[Saved entries]
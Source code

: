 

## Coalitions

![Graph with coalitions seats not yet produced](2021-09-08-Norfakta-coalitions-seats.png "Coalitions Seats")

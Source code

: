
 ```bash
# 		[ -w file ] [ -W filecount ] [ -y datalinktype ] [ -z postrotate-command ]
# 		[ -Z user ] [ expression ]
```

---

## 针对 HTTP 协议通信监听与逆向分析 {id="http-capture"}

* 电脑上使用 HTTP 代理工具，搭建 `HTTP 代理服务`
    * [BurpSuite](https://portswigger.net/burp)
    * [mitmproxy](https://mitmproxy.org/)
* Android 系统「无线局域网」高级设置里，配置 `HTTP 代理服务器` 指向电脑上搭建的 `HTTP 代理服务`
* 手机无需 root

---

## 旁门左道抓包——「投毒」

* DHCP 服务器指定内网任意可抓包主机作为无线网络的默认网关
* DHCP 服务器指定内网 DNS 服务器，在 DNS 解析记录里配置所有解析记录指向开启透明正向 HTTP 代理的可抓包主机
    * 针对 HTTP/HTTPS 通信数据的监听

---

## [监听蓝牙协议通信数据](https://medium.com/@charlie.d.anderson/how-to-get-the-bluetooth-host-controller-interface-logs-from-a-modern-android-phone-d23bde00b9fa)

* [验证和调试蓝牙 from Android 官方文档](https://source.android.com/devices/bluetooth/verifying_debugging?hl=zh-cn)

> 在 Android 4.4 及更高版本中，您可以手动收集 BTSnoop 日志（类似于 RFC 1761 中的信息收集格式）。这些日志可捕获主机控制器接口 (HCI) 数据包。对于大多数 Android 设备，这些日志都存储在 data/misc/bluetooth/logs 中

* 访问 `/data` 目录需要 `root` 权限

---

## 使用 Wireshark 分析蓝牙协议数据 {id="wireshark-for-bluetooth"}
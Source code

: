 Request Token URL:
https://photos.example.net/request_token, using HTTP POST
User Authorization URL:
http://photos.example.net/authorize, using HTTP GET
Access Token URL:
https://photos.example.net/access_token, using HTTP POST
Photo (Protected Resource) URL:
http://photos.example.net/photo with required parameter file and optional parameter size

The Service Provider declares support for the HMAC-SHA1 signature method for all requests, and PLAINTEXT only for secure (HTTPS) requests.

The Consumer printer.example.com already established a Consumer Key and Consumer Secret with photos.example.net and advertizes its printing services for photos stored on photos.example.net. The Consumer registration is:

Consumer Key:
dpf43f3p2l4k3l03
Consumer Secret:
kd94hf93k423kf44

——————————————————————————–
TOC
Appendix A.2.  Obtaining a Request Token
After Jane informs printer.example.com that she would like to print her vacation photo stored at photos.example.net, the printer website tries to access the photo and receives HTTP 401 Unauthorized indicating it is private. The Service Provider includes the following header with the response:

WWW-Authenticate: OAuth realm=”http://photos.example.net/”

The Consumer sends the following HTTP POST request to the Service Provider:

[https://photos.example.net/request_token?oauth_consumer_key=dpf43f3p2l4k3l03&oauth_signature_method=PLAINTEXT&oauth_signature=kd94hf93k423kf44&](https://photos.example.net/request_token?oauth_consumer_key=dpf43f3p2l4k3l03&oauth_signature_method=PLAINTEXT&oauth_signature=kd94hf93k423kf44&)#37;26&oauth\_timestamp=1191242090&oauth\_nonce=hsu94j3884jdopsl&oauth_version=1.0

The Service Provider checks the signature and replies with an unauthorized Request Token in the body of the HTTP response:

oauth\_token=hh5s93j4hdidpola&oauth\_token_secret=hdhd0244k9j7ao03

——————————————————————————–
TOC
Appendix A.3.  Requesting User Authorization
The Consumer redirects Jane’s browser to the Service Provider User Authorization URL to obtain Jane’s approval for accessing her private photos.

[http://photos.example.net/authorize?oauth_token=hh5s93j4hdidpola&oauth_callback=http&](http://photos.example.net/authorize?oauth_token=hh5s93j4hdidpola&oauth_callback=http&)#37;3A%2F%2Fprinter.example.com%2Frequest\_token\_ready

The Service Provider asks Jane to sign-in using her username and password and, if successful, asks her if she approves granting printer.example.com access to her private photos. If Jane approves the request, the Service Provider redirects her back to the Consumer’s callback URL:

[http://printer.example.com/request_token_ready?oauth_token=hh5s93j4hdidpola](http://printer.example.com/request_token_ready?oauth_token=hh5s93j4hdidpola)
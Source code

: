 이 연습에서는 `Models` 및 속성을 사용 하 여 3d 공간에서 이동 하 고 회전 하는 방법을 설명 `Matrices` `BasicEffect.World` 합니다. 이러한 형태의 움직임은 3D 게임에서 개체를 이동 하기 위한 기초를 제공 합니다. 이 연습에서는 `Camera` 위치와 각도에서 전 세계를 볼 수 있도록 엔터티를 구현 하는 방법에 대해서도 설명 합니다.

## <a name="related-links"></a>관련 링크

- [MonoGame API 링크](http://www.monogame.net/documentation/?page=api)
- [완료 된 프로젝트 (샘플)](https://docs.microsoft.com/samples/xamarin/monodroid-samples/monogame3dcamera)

▶ [What to do]: Copy each entry exactly, with nothing added or dropped.

▶ [Response area]:
Source code

: 

## Coalitions

![Graph with coalitions seats not yet produced](2021-09-08-Norfakta-coalitions-seats.png "Coalitions Seats")

Source code

:
 ```bash
# 		[ -w file ] [ -W filecount ] [ -y datalinktype ] [ -z postrotate-command ]
# 		[ -Z user ] [ expression ]
```

---

## 针对 HTTP 协议通信监听与逆向分析 {id="http-capture"}

* 电脑上使用 HTTP 代理工具，搭建 `HTTP 代理服务`
    * [BurpSuite](https://portswigger.net/burp)
    * [mitmproxy](https://mitmproxy.org/)
* Android 系统「无线局域网」高级设置里，配置 `HTTP 代理服务器` 指向电脑上搭建的 `HTTP 代理服务`
* 手机无需 root

---

## 旁门左道抓包——「投毒」

* DHCP 服务器指定内网任意可抓包主机作为无线网络的默认网关
* DHCP 服务器指定内网 DNS 服务器，在 DNS 解析记录里配置所有解析记录指向开启透明正向 HTTP 代理的可抓包主机
    * 针对 HTTP/HTTPS 通信数据的监听

---

## [监听蓝牙协议通信数据](https://medium.com/@charlie.d.anderson/how-to-get-the-bluetooth-host-controller-interface-logs-from-a-modern-android-phone-d23bde00b9fa)

* [验证和调试蓝牙 from Android 官方文档](https://source.android.com/devices/bluetooth/verifying_debugging?hl=zh-cn)

> 在 Android 4.4 及更高版本中，您可以手动收集 BTSnoop 日志（类似于 RFC 1761 中的信息收集格式）。这些日志可捕获主机控制器接口 (HCI) 数据包。对于大多数 Android 设备，这些日志都存储在 data/misc/bluetooth/logs 中

* 访问 `/data` 目录需要 `root` 权限

---

## 使用 Wireshark 分析蓝牙协议数据 {id="wireshark-for-bluetooth"}
Source code

: Request Token URL:
https://photos.example.net/request_token, using HTTP POST
User Authorization URL:
http://photos.example.net/authorize, using HTTP GET
Access Token URL:
https://photos.example.net/access_token, using HTTP POST
Photo (Protected Resource) URL:
http://photos.example.net/photo with required parameter file and optional parameter size

The Service Provider declares support for the HMAC-SHA1 signature method for all requests, and PLAINTEXT only for secure (HTTPS) requests.

The Consumer printer.example.com already established a Consumer Key and Consumer Secret with photos.example.net and advertizes its printing services for photos stored on photos.example.net. The Consumer registration is:

Consumer Key:
dpf43f3p2l4k3l03
Consumer Secret:
kd94hf93k423kf44

——————————————————————————–
TOC
Appendix A.2.  Obtaining a Request Token
After Jane informs printer.example.com that she would like to print her vacation photo stored at photos.example.net, the printer website tries to access the photo and receives HTTP 401 Unauthorized indicating it is private. The Service Provider includes the following header with the response:

WWW-Authenticate: OAuth realm=”http://photos.example.net/”

The Consumer sends the following HTTP POST request to the Service Provider:

[https://photos.example.net/request_token?oauth_consumer_key=dpf43f3p2l4k3l03&oauth_signature_method=PLAINTEXT&oauth_signature=kd94hf93k423kf44&](https://photos.example.net/request_token?oauth_consumer_key=dpf43f3p2l4k3l03&oauth_signature_method=PLAINTEXT&oauth_signature=kd94hf93k423kf44&)#37;26&oauth\_timestamp=1191242090&oauth\_nonce=hsu94j3884jdopsl&oauth_version=1.0

The Service Provider checks the signature and replies with an unauthorized Request Token in the body of the HTTP response:

oauth\_token=hh5s93j4hdidpola&oauth\_token_secret=hdhd0244k9j7ao03

——————————————————————————–
TOC
Appendix A.3.  Requesting User Authorization
The Consumer redirects Jane’s browser to the Service Provider User Authorization URL to obtain Jane’s approval for accessing her private photos.

[http://photos.example.net/authorize?oauth_token=hh5s93j4hdidpola&oauth_callback=http&](http://photos.example.net/authorize?oauth_token=hh5s93j4hdidpola&oauth_callback=http&)#37;3A%2F%2Fprinter.example.com%2Frequest\_token\_ready

The Service Provider asks Jane to sign-in using her username and password and, if successful, asks her if she approves granting printer.example.com access to her private photos. If Jane approves the request, the Service Provider redirects her back to the Consumer’s callback URL:

[http://printer.example.com/request_token_ready?oauth_token=hh5s93j4hdidpola](http://printer.example.com/request_token_ready?oauth_token=hh5s93j4hdidpola)
Source code

: 이 연습에서는 `Models` 및 속성을 사용 하 여 3d 공간에서 이동 하 고 회전 하는 방법을 설명 `Matrices` `BasicEffect.World` 합니다. 이러한 형태의 움직임은 3D 게임에서 개체를 이동 하기 위한 기초를 제공 합니다. 이 연습에서는 `Camera` 위치와 각도에서 전 세계를 볼 수 있도록 엔터티를 구현 하는 방법에 대해서도 설명 합니다.

## <a name="related-links"></a>관련 링크

- [MonoGame API 링크](http://www.monogame.net/documentation/?page=api)
- [완료 된 프로젝트 (샘플)](https://docs.microsoft.com/samples/xamarin/monodroid-samples/monogame3dcamera)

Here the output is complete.